LaunchAngels Hopes to Consolidate Crowdfunding for Startup Investors

10/15/13Follow @curtwoodward

Crowdfunding for startups is starting to attract more professional investment managers.

LaunchAngels, a Boston-based fund for individual investors, is seeking its first $1 million pool of cash to invest in early stage and growing companies.

The company is a spinoff of Big Idea Group, a Bedford, NH-based business consulting firm. It’s being headed by CEO Shereen Shermak, who previously worked at finance startups BuysideFX and Currensee.

LaunchAngels’ pitch goes like this: With the loosening of federal rules about publicly soliciting investment, there’s suddenly a flood of startups seeking financing online through websites like AngelList, MicroVentures, and FundersClub.

Maybe too many. LaunchAngels promises to narrow that field by keeping tabs on the companies seeking money and selecting its favorites.

Most of the cash is intended for early stage companies, but LaunchAngels also says it will reserve about 10 percent of its capital for investments in operating companies. One example is a potential deal LaunchAngels is advertising on its website to buy some shares of Twitter before the company’s IPO, through MicroVentures.

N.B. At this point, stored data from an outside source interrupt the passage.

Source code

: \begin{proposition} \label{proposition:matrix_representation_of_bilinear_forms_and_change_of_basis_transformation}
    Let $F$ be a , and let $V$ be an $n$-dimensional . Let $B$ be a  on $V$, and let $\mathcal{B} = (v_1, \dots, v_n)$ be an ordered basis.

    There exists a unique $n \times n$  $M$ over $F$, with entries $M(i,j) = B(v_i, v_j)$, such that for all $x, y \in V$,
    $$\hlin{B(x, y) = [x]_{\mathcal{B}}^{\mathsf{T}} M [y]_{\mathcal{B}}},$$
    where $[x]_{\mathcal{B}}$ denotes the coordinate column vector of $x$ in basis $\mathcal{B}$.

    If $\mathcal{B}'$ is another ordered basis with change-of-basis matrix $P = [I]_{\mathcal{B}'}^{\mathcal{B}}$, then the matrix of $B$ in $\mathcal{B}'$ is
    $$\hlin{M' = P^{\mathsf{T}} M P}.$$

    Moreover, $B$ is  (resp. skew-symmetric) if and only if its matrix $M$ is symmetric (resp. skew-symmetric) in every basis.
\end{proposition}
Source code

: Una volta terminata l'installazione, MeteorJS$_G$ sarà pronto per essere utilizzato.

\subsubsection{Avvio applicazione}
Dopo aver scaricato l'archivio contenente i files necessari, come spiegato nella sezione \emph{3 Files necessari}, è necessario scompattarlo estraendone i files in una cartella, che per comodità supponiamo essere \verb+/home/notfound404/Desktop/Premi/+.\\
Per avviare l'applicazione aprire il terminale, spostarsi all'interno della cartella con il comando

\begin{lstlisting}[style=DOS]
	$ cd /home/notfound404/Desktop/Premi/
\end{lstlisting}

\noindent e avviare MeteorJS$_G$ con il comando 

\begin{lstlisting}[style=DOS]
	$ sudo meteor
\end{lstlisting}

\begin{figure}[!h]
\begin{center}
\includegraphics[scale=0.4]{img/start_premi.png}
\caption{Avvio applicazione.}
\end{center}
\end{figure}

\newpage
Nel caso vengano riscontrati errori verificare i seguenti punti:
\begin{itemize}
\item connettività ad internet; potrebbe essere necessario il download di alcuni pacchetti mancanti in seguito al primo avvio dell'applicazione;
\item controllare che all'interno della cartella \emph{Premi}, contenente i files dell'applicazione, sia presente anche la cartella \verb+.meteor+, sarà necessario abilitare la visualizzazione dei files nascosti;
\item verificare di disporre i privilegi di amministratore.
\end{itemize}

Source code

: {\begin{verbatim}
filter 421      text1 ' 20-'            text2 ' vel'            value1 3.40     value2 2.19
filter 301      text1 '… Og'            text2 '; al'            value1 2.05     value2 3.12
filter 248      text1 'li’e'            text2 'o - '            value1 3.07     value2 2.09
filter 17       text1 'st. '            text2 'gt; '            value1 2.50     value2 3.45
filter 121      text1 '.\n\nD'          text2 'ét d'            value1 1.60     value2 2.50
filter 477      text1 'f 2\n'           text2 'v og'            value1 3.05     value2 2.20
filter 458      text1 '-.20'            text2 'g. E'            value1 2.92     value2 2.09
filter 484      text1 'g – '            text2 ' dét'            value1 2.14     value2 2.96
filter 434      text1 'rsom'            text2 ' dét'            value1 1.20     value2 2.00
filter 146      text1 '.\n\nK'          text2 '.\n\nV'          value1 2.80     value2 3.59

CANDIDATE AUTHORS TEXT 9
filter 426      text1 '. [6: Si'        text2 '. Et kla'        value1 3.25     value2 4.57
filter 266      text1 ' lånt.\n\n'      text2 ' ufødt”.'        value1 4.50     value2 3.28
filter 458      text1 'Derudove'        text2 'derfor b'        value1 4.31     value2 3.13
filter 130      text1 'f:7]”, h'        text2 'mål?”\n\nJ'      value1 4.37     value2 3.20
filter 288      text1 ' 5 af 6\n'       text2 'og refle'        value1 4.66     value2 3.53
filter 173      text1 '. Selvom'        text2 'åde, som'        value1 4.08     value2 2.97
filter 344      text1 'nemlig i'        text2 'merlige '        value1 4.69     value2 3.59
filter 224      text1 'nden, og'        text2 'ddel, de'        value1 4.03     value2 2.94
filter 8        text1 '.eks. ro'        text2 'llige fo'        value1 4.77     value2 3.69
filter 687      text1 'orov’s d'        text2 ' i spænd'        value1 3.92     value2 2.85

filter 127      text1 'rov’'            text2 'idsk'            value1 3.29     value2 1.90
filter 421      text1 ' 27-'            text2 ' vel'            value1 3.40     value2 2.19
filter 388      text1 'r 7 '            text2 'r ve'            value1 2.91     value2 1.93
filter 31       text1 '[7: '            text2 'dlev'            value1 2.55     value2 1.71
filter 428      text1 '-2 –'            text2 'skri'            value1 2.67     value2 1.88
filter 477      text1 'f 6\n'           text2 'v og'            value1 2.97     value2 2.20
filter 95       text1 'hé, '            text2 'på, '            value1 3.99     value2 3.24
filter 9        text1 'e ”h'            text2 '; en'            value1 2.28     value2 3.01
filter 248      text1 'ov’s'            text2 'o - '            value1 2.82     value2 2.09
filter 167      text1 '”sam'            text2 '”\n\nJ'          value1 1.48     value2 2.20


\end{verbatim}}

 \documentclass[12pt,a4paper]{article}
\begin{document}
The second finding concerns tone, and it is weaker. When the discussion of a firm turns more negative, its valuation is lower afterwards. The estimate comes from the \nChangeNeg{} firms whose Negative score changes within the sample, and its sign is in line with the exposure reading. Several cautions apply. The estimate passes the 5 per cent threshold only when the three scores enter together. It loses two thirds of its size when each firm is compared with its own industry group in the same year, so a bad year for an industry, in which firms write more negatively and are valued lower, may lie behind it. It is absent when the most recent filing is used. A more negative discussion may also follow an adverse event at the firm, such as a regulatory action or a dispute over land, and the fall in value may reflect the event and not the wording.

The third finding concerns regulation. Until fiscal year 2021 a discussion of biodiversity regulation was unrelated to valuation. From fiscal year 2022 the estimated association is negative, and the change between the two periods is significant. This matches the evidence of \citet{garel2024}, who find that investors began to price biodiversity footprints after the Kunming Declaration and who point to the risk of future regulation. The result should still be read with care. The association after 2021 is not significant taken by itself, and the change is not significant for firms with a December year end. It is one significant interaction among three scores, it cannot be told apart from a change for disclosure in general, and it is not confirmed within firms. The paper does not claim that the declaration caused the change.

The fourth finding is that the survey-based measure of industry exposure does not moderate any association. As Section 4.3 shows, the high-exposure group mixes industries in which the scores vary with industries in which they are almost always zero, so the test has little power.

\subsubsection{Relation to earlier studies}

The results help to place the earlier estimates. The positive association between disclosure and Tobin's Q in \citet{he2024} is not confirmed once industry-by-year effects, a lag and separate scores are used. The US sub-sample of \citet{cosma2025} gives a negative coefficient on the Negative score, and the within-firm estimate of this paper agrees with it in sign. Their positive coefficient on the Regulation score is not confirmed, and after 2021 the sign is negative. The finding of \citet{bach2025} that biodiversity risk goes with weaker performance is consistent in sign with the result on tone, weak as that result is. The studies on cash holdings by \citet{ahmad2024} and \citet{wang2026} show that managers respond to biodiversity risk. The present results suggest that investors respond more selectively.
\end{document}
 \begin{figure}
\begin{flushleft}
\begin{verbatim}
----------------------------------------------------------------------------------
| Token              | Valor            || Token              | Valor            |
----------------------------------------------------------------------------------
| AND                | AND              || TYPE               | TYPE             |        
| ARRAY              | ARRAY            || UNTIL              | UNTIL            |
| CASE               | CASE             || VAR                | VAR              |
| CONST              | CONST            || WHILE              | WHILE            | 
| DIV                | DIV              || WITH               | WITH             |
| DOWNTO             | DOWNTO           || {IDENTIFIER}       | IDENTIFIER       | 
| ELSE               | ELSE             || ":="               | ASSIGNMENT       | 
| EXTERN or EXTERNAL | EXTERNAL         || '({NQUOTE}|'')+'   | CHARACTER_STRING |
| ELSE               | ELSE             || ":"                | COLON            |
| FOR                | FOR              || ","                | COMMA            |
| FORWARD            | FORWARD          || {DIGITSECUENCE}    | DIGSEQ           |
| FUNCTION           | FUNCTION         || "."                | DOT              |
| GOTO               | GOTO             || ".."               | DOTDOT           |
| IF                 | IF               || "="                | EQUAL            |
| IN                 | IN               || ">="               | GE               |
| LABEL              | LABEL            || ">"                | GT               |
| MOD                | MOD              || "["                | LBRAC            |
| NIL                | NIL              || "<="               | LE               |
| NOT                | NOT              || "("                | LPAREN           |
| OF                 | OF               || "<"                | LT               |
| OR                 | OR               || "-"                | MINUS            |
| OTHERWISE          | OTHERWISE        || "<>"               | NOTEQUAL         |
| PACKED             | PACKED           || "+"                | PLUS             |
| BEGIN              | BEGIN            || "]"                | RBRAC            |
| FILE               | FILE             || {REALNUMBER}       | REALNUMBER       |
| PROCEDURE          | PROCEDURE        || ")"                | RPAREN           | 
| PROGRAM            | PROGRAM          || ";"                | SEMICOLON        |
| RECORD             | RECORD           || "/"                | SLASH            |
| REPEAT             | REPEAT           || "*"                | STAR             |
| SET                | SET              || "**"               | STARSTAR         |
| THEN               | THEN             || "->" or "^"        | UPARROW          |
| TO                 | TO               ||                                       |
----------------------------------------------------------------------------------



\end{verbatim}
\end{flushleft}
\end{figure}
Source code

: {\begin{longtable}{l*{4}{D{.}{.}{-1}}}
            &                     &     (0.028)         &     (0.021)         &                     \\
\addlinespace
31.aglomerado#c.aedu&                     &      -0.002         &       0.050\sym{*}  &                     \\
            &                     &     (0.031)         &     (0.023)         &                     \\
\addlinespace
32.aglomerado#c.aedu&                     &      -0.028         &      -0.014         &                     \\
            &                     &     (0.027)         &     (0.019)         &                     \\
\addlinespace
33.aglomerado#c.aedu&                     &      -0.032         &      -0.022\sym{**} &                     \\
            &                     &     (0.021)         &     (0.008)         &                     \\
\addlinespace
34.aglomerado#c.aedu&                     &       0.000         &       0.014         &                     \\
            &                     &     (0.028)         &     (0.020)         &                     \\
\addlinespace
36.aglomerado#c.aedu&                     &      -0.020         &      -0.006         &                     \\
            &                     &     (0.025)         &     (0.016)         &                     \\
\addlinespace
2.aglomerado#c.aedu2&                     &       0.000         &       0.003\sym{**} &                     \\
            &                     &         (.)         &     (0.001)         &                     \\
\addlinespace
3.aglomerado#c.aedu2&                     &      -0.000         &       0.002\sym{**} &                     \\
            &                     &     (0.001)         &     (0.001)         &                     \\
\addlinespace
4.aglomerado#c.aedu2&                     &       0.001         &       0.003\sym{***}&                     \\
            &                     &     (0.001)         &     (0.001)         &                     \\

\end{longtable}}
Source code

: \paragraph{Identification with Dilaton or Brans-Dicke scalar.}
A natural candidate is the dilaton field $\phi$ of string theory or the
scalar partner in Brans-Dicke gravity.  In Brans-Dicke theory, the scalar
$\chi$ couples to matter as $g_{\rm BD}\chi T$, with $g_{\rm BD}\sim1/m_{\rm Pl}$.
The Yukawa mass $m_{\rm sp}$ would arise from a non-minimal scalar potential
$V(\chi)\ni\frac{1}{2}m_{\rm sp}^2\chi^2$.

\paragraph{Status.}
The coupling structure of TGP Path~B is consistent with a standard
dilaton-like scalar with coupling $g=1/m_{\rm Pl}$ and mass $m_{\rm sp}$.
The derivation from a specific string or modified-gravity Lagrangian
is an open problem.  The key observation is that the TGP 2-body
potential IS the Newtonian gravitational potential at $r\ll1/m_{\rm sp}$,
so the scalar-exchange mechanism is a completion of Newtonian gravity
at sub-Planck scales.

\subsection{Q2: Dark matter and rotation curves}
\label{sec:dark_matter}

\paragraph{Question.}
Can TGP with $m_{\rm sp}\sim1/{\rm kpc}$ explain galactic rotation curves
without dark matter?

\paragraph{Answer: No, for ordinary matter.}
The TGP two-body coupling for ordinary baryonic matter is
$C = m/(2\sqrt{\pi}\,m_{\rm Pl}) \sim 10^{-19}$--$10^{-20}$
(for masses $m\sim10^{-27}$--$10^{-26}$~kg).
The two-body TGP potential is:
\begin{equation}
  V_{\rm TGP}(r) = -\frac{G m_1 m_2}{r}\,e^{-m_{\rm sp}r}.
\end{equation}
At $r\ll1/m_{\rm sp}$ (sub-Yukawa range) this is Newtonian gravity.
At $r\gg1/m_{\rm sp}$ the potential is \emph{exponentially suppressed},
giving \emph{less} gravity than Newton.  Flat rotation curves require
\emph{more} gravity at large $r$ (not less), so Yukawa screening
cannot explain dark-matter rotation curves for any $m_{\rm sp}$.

LaunchAngels says it plans to raise several “mini-venture funds” of $500,000-$2 million, with about 10 investors in each. Shermak tells the Boston Business Journal that she hopes to close an initial $1 million fund by year’s end, with a subsequent run of new $1 million funds raised each quarter.

The firm would make money by claiming 10 percent of profits after returning capital and fees. It charges each investor $1,200 in annual mangement fees for the life of each fund—typically 10 years—along with $250 per company in annual paperwork costs. Some of the individual deals also have their own costs beyond what LaunchAngels would charge.

LaunchAngels’ bet on playing the middleman is just one of several new approaches to early stage financing that we’ve seen since federal rules were changed, allowing more companies to solicit investors online.

In Austin, Capital Factory founder Joshua Baer began accepting investors for his own AngelList syndicate. So did the Boulder-based Foundry Group, which plans to invest $2.5 million in AngelList companies.